To do -> Starting at the line that contains "- A planter who hasn't" and ending at the line that contains "- When planning", the lines below are to be given again exactly, with nothing added.

[Records from a collection]
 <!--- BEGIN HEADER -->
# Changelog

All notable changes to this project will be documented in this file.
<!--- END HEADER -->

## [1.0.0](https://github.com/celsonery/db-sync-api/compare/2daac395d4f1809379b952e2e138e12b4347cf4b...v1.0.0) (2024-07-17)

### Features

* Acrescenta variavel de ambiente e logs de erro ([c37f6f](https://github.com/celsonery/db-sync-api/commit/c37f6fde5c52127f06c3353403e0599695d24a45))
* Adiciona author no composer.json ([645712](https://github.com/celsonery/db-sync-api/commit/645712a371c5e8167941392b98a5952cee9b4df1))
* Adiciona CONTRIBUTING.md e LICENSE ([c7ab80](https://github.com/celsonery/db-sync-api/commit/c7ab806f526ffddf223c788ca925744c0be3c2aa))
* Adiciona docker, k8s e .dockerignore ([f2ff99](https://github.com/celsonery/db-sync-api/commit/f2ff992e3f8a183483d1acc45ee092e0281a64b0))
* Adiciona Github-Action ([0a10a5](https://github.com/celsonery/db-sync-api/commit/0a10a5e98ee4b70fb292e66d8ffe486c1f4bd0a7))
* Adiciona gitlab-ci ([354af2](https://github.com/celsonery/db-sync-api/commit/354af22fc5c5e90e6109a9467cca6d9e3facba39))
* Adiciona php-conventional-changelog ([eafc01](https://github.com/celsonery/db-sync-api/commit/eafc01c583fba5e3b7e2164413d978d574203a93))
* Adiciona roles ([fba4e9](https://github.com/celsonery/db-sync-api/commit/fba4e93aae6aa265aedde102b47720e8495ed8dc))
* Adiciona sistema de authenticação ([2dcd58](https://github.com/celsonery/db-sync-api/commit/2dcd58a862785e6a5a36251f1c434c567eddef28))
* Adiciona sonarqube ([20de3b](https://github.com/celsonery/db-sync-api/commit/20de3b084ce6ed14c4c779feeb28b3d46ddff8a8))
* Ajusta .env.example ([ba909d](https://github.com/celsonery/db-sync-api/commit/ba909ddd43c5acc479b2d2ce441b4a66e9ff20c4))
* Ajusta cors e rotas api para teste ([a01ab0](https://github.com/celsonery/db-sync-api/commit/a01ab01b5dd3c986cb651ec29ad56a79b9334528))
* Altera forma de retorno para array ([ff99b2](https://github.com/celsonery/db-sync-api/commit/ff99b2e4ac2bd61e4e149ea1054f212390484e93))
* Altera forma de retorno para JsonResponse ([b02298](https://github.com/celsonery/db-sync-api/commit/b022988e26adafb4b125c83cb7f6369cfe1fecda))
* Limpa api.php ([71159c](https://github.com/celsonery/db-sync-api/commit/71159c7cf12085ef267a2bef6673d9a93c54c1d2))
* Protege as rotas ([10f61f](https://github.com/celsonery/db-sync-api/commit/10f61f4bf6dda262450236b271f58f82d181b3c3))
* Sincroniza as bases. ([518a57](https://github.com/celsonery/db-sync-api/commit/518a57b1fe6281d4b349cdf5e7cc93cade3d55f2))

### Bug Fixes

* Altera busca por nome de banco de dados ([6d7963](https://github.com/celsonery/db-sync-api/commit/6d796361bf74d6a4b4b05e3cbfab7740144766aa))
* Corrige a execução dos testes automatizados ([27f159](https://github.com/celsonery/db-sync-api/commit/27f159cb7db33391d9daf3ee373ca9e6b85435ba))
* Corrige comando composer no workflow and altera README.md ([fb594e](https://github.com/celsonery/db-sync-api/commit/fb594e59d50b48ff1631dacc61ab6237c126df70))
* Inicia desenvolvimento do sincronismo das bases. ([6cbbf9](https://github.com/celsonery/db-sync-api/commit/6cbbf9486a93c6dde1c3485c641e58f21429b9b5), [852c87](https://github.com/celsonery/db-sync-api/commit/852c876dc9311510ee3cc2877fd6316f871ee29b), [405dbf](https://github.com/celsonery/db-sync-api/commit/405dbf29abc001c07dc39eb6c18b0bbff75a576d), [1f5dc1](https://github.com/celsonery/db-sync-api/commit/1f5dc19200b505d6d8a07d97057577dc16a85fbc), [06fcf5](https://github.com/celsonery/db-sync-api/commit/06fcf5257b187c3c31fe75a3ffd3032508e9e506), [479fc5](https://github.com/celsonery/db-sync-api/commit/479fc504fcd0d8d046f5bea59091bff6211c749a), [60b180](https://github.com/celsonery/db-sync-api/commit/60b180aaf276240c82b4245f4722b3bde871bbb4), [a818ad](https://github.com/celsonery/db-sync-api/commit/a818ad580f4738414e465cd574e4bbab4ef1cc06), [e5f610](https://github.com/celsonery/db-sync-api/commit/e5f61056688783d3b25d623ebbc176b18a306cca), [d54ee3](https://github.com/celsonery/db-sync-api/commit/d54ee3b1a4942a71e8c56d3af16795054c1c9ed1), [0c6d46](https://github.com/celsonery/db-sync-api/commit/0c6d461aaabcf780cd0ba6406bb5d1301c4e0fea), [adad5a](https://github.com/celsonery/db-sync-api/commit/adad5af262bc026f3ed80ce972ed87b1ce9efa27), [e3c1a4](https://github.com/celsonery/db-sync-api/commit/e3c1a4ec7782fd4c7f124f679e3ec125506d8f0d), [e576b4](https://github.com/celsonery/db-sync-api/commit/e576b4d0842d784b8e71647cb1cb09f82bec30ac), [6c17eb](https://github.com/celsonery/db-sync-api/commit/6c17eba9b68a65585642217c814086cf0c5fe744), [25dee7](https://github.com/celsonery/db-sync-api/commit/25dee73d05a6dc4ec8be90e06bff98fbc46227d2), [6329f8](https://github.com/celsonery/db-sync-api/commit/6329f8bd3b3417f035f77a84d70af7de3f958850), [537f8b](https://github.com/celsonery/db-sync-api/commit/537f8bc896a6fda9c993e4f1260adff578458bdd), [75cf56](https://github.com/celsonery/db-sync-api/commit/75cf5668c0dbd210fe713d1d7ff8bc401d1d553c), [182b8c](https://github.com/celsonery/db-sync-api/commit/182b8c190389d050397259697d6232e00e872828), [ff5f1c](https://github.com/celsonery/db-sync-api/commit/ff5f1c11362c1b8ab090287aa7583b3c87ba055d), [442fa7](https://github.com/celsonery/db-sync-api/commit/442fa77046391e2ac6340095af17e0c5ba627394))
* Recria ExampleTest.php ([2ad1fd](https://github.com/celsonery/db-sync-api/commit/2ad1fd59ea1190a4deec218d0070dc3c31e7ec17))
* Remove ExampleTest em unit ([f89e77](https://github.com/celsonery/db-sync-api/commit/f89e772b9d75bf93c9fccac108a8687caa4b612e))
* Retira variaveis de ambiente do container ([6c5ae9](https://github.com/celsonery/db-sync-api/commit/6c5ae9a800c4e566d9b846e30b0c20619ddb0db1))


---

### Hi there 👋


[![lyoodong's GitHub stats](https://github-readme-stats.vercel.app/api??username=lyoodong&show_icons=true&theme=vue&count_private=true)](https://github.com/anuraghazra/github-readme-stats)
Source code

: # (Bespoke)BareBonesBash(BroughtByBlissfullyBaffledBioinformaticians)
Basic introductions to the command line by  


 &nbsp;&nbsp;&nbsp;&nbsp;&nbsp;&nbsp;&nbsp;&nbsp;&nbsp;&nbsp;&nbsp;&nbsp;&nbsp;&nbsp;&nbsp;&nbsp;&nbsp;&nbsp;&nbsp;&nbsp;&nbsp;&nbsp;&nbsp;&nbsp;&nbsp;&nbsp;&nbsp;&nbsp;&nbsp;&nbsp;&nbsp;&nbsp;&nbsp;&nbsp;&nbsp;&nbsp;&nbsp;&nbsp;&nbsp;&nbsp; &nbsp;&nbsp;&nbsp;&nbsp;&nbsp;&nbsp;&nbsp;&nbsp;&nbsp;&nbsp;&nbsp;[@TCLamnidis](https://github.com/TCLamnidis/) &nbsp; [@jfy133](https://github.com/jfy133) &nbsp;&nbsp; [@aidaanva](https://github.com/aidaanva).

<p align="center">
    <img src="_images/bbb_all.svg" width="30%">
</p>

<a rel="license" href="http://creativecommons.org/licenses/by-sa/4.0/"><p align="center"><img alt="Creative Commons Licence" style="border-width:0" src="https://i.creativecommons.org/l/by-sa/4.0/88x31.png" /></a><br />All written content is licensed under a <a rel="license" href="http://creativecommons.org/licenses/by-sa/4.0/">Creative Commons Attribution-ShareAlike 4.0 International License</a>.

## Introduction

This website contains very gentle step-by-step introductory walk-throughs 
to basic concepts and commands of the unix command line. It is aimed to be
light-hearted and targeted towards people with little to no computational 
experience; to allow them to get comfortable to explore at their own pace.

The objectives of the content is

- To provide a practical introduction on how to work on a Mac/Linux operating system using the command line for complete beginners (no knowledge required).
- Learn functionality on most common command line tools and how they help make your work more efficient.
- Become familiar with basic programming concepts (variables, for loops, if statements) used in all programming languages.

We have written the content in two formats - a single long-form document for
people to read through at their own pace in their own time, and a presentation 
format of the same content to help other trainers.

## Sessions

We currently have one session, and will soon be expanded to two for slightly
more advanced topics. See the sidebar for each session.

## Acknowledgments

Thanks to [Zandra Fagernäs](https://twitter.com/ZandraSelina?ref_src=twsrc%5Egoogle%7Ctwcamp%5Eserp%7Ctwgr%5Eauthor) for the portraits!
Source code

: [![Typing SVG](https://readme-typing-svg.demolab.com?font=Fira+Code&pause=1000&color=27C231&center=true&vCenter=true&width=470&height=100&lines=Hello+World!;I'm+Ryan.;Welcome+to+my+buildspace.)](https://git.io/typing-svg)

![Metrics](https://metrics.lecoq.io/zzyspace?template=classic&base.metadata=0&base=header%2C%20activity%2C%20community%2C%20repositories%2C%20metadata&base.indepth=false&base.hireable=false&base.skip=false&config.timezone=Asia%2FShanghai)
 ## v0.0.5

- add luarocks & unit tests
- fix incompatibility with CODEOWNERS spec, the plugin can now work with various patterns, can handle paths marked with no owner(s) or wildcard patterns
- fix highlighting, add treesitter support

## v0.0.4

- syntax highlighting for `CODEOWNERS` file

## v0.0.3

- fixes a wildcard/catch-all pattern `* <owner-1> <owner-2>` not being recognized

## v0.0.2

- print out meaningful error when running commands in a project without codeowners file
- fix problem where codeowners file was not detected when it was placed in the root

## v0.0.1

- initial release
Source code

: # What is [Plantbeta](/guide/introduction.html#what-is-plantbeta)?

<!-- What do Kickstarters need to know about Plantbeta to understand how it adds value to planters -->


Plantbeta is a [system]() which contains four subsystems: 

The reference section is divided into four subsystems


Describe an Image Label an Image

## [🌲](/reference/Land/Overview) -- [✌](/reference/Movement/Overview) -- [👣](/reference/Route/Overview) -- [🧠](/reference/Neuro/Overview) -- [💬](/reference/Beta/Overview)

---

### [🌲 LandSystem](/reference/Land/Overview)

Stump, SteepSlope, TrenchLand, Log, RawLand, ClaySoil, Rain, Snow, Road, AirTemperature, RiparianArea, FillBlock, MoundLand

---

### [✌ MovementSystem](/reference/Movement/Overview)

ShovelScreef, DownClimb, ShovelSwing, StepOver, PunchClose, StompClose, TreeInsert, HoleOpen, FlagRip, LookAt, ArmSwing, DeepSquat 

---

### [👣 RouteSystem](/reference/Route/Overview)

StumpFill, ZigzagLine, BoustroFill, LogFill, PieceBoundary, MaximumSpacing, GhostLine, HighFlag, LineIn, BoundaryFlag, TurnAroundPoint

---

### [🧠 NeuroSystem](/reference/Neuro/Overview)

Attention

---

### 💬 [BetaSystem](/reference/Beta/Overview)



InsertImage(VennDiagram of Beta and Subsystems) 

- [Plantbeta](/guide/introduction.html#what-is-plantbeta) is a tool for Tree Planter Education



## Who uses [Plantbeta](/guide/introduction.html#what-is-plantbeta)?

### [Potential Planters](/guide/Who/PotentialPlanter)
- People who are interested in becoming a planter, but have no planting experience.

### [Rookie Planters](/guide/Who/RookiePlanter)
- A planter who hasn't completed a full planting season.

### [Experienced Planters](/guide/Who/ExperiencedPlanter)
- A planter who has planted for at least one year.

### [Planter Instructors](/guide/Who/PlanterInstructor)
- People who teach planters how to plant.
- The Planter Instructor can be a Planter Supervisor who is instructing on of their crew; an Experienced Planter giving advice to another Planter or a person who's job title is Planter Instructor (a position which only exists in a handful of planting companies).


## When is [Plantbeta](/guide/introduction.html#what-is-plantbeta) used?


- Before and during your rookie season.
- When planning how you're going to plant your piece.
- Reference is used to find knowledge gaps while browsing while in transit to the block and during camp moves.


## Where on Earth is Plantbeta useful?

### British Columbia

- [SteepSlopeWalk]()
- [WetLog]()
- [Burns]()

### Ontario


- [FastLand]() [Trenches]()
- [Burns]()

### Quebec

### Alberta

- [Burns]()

Written solution ->
- A planter who hasn't completed a full planting season.

### [Experienced Planters](/guide/Who/ExperiencedPlanter)
- A planter who has planted for at least one year.

### [Planter Instructors](/guide/Who/PlanterInstructor)
- People who teach planters how to plant.
- The Planter Instructor can be a Planter Supervisor who is instructing on of their crew; an Experienced Planter giving advice to another Planter or a person who's job title is Planter Instructor (a position which only exists in a handful of planting companies).


## When is [Plantbeta](/guide/introduction.html#what-is-plantbeta) used?


- Before and during your rookie season.
- When planning how you're going to plant your piece.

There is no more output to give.